-------- Material shown --------

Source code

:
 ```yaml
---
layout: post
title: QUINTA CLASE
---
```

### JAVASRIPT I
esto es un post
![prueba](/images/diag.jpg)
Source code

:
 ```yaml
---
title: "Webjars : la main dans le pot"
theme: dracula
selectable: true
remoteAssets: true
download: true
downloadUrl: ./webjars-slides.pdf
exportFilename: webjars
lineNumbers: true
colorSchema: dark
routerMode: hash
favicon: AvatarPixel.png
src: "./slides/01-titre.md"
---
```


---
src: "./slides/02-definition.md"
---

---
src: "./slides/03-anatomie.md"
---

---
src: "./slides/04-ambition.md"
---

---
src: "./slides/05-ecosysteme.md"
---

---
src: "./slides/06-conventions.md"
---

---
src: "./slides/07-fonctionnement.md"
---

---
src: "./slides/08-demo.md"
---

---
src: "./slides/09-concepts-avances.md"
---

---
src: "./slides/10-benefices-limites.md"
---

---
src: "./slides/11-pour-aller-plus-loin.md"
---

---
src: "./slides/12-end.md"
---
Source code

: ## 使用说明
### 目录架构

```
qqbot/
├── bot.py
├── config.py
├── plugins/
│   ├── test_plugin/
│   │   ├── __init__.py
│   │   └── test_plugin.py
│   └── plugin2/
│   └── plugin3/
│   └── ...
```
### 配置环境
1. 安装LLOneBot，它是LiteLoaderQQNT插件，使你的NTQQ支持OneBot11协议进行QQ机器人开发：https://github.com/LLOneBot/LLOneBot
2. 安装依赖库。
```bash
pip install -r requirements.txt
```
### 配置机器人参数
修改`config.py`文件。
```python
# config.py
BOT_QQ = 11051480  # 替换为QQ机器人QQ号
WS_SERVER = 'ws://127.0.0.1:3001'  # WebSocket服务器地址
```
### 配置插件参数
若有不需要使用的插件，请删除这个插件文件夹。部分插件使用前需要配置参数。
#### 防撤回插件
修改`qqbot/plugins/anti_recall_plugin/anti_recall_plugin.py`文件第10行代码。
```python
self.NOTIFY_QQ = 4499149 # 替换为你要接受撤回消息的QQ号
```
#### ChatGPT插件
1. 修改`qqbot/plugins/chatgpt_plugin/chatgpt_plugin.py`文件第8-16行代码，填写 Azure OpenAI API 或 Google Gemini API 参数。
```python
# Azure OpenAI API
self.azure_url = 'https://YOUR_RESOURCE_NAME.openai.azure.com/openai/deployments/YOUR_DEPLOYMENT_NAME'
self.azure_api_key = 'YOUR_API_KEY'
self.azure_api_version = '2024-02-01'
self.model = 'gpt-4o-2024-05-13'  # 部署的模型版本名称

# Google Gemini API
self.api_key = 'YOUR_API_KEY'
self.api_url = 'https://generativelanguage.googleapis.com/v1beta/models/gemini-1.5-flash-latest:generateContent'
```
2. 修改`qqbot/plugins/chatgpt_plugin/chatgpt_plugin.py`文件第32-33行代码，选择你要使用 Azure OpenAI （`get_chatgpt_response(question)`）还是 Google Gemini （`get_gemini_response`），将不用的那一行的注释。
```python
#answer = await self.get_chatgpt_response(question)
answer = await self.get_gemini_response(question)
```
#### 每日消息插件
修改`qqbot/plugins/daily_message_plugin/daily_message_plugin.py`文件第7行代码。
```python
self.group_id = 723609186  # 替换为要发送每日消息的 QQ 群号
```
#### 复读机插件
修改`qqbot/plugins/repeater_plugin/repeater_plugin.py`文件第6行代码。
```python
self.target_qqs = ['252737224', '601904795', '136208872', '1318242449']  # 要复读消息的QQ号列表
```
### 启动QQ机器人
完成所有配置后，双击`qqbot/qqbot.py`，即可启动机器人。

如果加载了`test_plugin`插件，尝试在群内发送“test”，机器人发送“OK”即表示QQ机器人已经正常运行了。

--------

* Exercise
Output the entire listing above, character for character.

* Response area
Source code

:
 ```yaml
---
layout: post
title: QUINTA CLASE
---
```

### JAVASRIPT I
esto es un post
![prueba](/images/diag.jpg)
Source code

:
 ```yaml
---
title: "Webjars : la main dans le pot"
theme: dracula
selectable: true
remoteAssets: true
download: true
downloadUrl: ./webjars-slides.pdf
exportFilename: webjars
lineNumbers: true
colorSchema: dark
routerMode: hash
favicon: AvatarPixel.png
src: "./slides/01-titre.md"
---
```


---
src: "./slides/02-definition.md"
---

---
src: "./slides/03-anatomie.md"
---

---
src: "./slides/04-ambition.md"
---

---
src: "./slides/05-ecosysteme.md"
---

---
src: "./slides/06-conventions.md"
---

---
src: "./slides/07-fonctionnement.md"
---

---
src: "./slides/08-demo.md"
---

---
src: "./slides/09-concepts-avances.md"
---

---
src: "./slides/10-benefices-limites.md"
---

---
src: "./slides/11-pour-aller-plus-loin.md"
---

---
src: "./slides/12-end.md"
---
Source code

: ## 使用说明
### 目录架构

```
qqbot/
├── bot.py
├── config.py
├── plugins/
│   ├── test_plugin/
│   │   ├── __init__.py
│   │   └── test_plugin.py
│   └── plugin2/
│   └── plugin3/
│   └── ...
```
### 配置环境
1. 安装LLOneBot，它是LiteLoaderQQNT插件，使你的NTQQ支持OneBot11协议进行QQ机器人开发：https://github.com/LLOneBot/LLOneBot
2. 安装依赖库。
```bash
pip install -r requirements.txt
```
### 配置机器人参数
修改`config.py`文件。
```python
# config.py
BOT_QQ = 11051480  # 替换为QQ机器人QQ号
WS_SERVER = 'ws://127.0.0.1:3001'  # WebSocket服务器地址
```
### 配置插件参数
若有不需要使用的插件，请删除这个插件文件夹。部分插件使用前需要配置参数。
#### 防撤回插件
修改`qqbot/plugins/anti_recall_plugin/anti_recall_plugin.py`文件第10行代码。
```python
self.NOTIFY_QQ = 4499149 # 替换为你要接受撤回消息的QQ号
```
#### ChatGPT插件
1. 修改`qqbot/plugins/chatgpt_plugin/chatgpt_plugin.py`文件第8-16行代码，填写 Azure OpenAI API 或 Google Gemini API 参数。
```python
# Azure OpenAI API
self.azure_url = 'https://YOUR_RESOURCE_NAME.openai.azure.com/openai/deployments/YOUR_DEPLOYMENT_NAME'
self.azure_api_key = 'YOUR_API_KEY'
self.azure_api_version = '2024-02-01'
self.model = 'gpt-4o-2024-05-13'  # 部署的模型版本名称

# Google Gemini API
self.api_key = 'YOUR_API_KEY'
self.api_url = 'https://generativelanguage.googleapis.com/v1beta/models/gemini-1.5-flash-latest:generateContent'
```
2. 修改`qqbot/plugins/chatgpt_plugin/chatgpt_plugin.py`文件第32-33行代码，选择你要使用 Azure OpenAI （`get_chatgpt_response(question)`）还是 Google Gemini （`get_gemini_response`），将不用的那一行的注释。
```python
#answer = await self.get_chatgpt_response(question)
answer = await self.get_gemini_response(question)
```
#### 每日消息插件
修改`qqbot/plugins/daily_message_plugin/daily_message_plugin.py`文件第7行代码。
```python
self.group_id = 723609186  # 替换为要发送每日消息的 QQ 群号
```
#### 复读机插件
修改`qqbot/plugins/repeater_plugin/repeater_plugin.py`文件第6行代码。
```python
self.target_qqs = ['252737224', '601904795', '136208872', '1318242449']  # 要复读消息的QQ号列表
```
### 启动QQ机器人
完成所有配置后，双击`qqbot/qqbot.py`，即可启动机器人。

如果加载了`test_plugin`插件，尝试在群内发送“test”，机器人发送“OK”即表示QQ机器人已经正常运行了。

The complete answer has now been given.